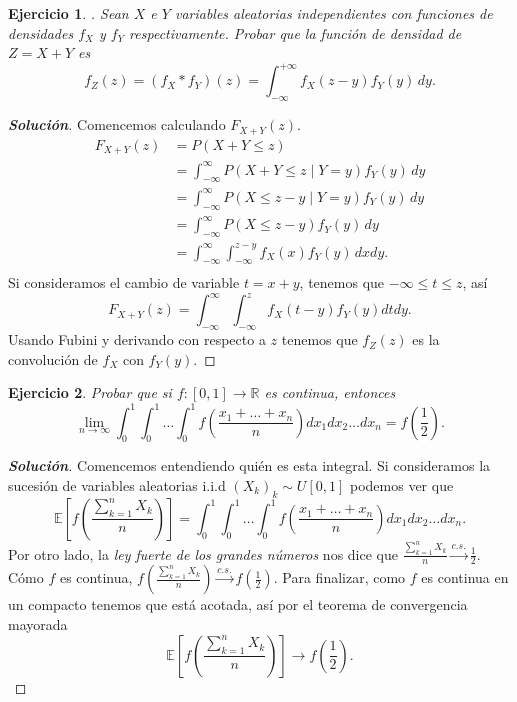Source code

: \documentclass[11pt]{article}
\theoremstyle{ejstyle}
\newtheorem{ejercicio}{Ejercicio}
\newenvironment{solucion}
{\begin{proof}[{\bfseries\color{deepindigo} Solución}]}
	{\end{proof}}
\begin{document}
	\begin{ejercicio}.
		Sean $X$ e $Y$ variables aleatorias independientes con funciones de densidades $f_X$ y $f_Y$ respectivamente. Probar que la función de densidad de $Z = X + Y$ es
		$$
		f_Z(z) = (f_X * f_Y)(z) = \int_{-\infty}^{+\infty} f_X(z - y)f_Y(y) \, dy.
		$$
	\end{ejercicio}
	
	\begin{solucion}
		Comencemos calculando $F_{X+Y}(z)$.
	\begin{align*}
		F_{X+Y}(z) &= P(X + Y \leq z) \\
		&= \int_{-\infty}^{\infty} P(X + Y \leq z \mid Y = y) f_Y(y) \, dy \\
		&= \int_{-\infty}^{\infty} P(X \leq z - y \mid Y = y) f_Y(y) \, dy \\
		&= \int_{-\infty}^{\infty} P(X \leq z - y) f_Y(y) \, dy \\
		&= \int_{-\infty}^{\infty} \int_{-\infty}^{z - y} f_X(x) f_Y(y) \, dxdy.\\
	\end{align*}
	Si consideramos el cambio de variable $t = x + y$, tenemos que $-\infty \leq t \leq z$, así
	$$
	F_{X+Y}(z) = \int_{-\infty}^{\infty} \int_{-\infty}^{z} f_X(t - y)f_Y(y) dtdy.
	$$
	Usando Fubini y derivando con respecto a $z$ tenemos que $f_{Z}(z)$ es la convolución de $f_{X}$ con $f_{Y}(y)$.
	\end{solucion}
		
	\begin{ejercicio}
		Probar que si $f: [0, 1] \to \mathbb{R}$ es continua, entonces
		$$
		\lim_{n \to \infty} \int_{0}^{1} \int_{0}^{1} \dots \int_{0}^{1} f\left( \frac{x_1 + \dots + x_n}{n} \right) dx_1 dx_2 \dots dx_n = f\left(\frac{1}{2}\right).
		$$
	\end{ejercicio}
	
	\begin{solucion}
		Comencemos entendiendo quién es esta integral. Si consideramos la sucesión de variables aleatorias i.i.d $(X_k)_k \sim U[0, 1]$ podemos ver que
		$$\mathbb{E}[f(\frac{\sum_{k=1}^{n} X_k}{n})] = \int_{0}^{1} \int_{0}^{1} \dots \int_{0}^{1} f\left( \frac{x_1 + \dots + x_n}{n} \right) dx_1 dx_2 \dots dx_n.$$
		\noindent Por otro lado, la \emph{ley fuerte de los grandes números} nos dice que $\frac{\sum_{k=1}^{n} X_k}{n} \xrightarrow{c.s.} \frac{1}{2}$. Cómo $f$ es continua, $f(\frac{\sum_{k=1}^{n} X_k}{n}) \xrightarrow{c.s.} f(\frac{1}{2})$. Para finalizar, como $f$ es continua en un compacto tenemos que está acotada, así por el teorema de convergencia mayorada 
		$$ 
		\mathbb{E}[f(\frac{\sum_{k=1}^{n} X_k}{n})] \longrightarrow f(\frac{1}{2}).
		$$
	\end{solucion}
	
\end{document}

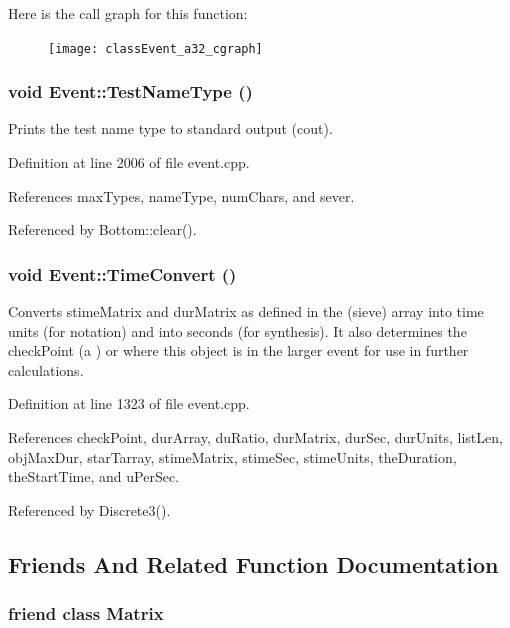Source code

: Here is the call graph for this function:\begin{figure}[H]
\begin{center}
\leavevmode
\texttt{[image: classEvent\_a32\_cgraph]}
\end{center}
\end{figure}
\subsubsection{\setlength{\rightskip}{0pt plus 5cm}void Event::Test\-Name\-Type ()}\label{classEvent_a49}


Prints the test name type to standard output (cout). 

Definition at line 2006 of file event.cpp.

References max\-Types, name\-Type, num\-Chars, and sever.

Referenced by Bottom::clear().
\subsubsection{\setlength{\rightskip}{0pt plus 5cm}void Event::Time\-Convert ()}\label{classEvent_a44}


Converts stime\-Matrix and dur\-Matrix as defined in the (sieve) array into time units (for notation) and into seconds (for synthesis). It also determines the check\-Point (a ) or where this object is in the larger event for use in further calculations. 

Definition at line 1323 of file event.cpp.

References check\-Point, dur\-Array, du\-Ratio, dur\-Matrix, dur\-Sec, dur\-Units, list\-Len, obj\-Max\-Dur, star\-Tarray, stime\-Matrix, stime\-Sec, stime\-Units, the\-Duration, the\-Start\-Time, and u\-Per\-Sec.

Referenced by Discrete3().

\subsection{Friends And Related Function Documentation}
\subsubsection{\setlength{\rightskip}{0pt plus 5cm}friend class {\bf Matrix}\hspace{0.3cm}{\tt  [friend]}}\label{classEvent_n0}




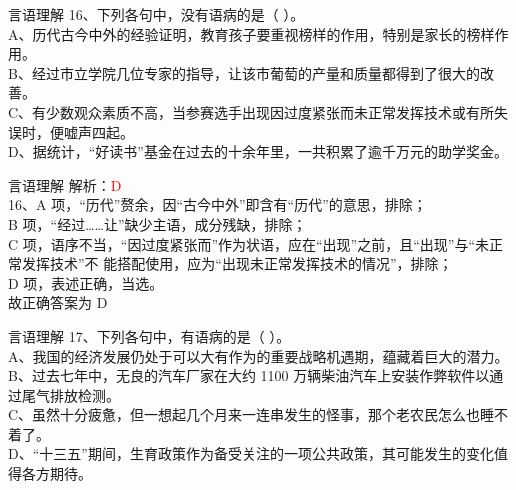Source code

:\documentclass[aspectratio=169]{beamer}
\begin{document}
\begin{frame}[t]{言语理解}
    16、下列各句中，没有语病的是（ ）。\\
    A、历代古今中外的经验证明，教育孩子要重视榜样的作用，特别是家长的榜样作用。\\
    B、经过市立学院几位专家的指导，让该市葡萄的产量和质量都得到了很大的改善。\\
    C、有少数观众素质不高，当参赛选手出现因过度紧张而未正常发挥技术或有所失误时，便嘘声四起。\\
    D、据统计，“好读书”基金在过去的十余年里，一共积累了逾千万元的助学奖金。\\
\end{frame}

\begin{frame}[t]{言语理解}
    解析：\textcolor{red}{D}\\
    16、A 项，“历代”赘余，因“古今中外”即含有“历代”的意思，排除；\\
    B 项，“经过……让”缺少主语，成分残缺，排除；\\
    C 项，语序不当，“因过度紧张而”作为状语，应在“出现”之前，且“出现”与“未正常发挥技术”不
    能搭配使用，应为“出现未正常发挥技术的情况”，排除；\\
    D 项，表述正确，当选。\\
    故正确答案为 D\\
\end{frame}




\begin{frame}[t]{言语理解}
    17、下列各句中，有语病的是（ ）。\\
    A、我国的经济发展仍处于可以大有作为的重要战略机遇期，蕴藏着巨大的潜力。\\
    B、过去七年中，无良的汽车厂家在大约 1100 万辆柴油汽车上安装作弊软件以通过尾气排放检测。\\
    C、虽然十分疲惫，但一想起几个月来一连串发生的怪事，那个老农民怎么也睡不着了。\\
    D、“十三五”期间，生育政策作为备受关注的一项公共政策，其可能发生的变化值得各方期待。\\
\end{frame}
\end{document}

___

» **Exercise**:
For the material, state how many lines include the string "plus"; the answer is that number alone.

» **Response**:
3